I know there's a way to do this but I've been banging my head against a wall trying to figure it out. This works fine:
private GenericRecord CreateGeneric(GenericRecord g, Member m)
{
g.Member = m;
return g;
}
public IList<GenericRecord> ReportFromDatabase(DateTime startDate, DateTime endDate)
{
List<GenericRecord> returnRecords = new List<GenericRecord>();
returnRecords.AddRange(from r in pjRepository.Records
join m in memberRepository.Members on r.SID equals m.MemberId.ToString()
where r.TransactionDate >= startDate && r.TransactionDate <= endDate
select CreateGeneric((GenericRecord)r, m));
return returnRecords;
}
But I know there's a way to do it without the CreateGeneric function. How do I select a delegate function inline?

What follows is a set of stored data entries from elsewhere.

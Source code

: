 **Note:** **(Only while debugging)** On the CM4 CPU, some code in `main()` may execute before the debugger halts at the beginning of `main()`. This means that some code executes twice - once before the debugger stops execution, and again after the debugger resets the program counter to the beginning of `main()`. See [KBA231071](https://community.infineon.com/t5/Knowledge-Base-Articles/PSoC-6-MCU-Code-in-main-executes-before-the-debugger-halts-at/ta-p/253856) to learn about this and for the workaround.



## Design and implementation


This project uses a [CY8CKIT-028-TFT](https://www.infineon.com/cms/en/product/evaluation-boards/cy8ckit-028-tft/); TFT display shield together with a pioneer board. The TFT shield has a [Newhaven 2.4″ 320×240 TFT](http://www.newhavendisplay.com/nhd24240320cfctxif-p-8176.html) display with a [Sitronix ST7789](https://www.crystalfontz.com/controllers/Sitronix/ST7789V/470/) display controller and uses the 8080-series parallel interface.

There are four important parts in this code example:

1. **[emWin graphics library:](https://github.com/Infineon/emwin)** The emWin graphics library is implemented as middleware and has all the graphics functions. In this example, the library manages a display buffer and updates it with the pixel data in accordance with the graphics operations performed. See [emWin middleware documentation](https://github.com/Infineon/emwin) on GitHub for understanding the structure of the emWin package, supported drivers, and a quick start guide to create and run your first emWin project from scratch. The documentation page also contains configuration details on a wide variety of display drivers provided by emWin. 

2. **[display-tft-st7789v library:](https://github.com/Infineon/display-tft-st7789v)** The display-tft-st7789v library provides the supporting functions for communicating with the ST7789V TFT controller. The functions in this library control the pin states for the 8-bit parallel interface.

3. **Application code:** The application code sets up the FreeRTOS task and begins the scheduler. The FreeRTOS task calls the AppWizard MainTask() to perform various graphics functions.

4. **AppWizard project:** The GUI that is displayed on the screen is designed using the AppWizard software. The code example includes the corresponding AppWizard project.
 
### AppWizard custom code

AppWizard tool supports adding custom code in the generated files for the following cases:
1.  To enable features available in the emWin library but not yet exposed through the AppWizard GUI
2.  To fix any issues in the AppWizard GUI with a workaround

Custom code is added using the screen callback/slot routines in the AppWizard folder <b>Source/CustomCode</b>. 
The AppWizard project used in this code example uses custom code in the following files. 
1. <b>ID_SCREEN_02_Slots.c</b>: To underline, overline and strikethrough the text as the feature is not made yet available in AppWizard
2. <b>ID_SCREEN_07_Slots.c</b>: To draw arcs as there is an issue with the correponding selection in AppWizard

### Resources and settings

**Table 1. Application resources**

returnRecords.AddRange(from r in pjRepository.Records
join m in memberRepository.Members on r.SID equals m.MemberId.ToString()
where r.TransactionDate >= startDate && r.TransactionDate <= endDate
select (delegate
{
GenericRecord g = (GenericRecord)r;
g.Member = m;
return g;
}));
That gives me this exception:
The type of the expression in the select clause is incorrect. Type inference failed in the call to 'Select'.
Edit: Another failed attempt
returnRecords.AddRange((from r in pjRepository.Records
join m in memberRepository.Members on r.SID equals m.MemberId.ToString()
where r.TransactionDate >= startDate && r.TransactionDate <= endDate
select new { r, m }).Select(x =>
{
GenericRecord g = (GenericRecord)x.r;
g.Member = x.m;
return g;
}));
This gives me:
A lambda expression with a statement body cannot be converted to an expression tree.
Try:
returnRecords.AddRange((from r in pjRepository.Records
join m in memberRepository.Members on r.SID equals m.MemberId.ToString()
where r.TransactionDate >= startDate && r.TransactionDate <= endDate
select new { r, m }).AsEnumerable().Select(x =>
{
GenericRecord g = (GenericRecord)x.r;
g.Member = x.m;
return g;
}));
The key different is that AsEnumerable() function. That takes an IQueryable and returns an IEnumerable, which behind the scenes forces the evaluation of the expression tree by the Linq provider. This prevents the Linq library from attempting to convert the second Select's lambda to part of the expression tree (which it says it can't); the second Select will instead perform its transformation on the actual im-memory collection produced by evaluating the IQueryable expression tree. Since you require the query to be evaluated before the statement ends anyway (so all the elements can be added to returnRecords), there should be no significant performance difference.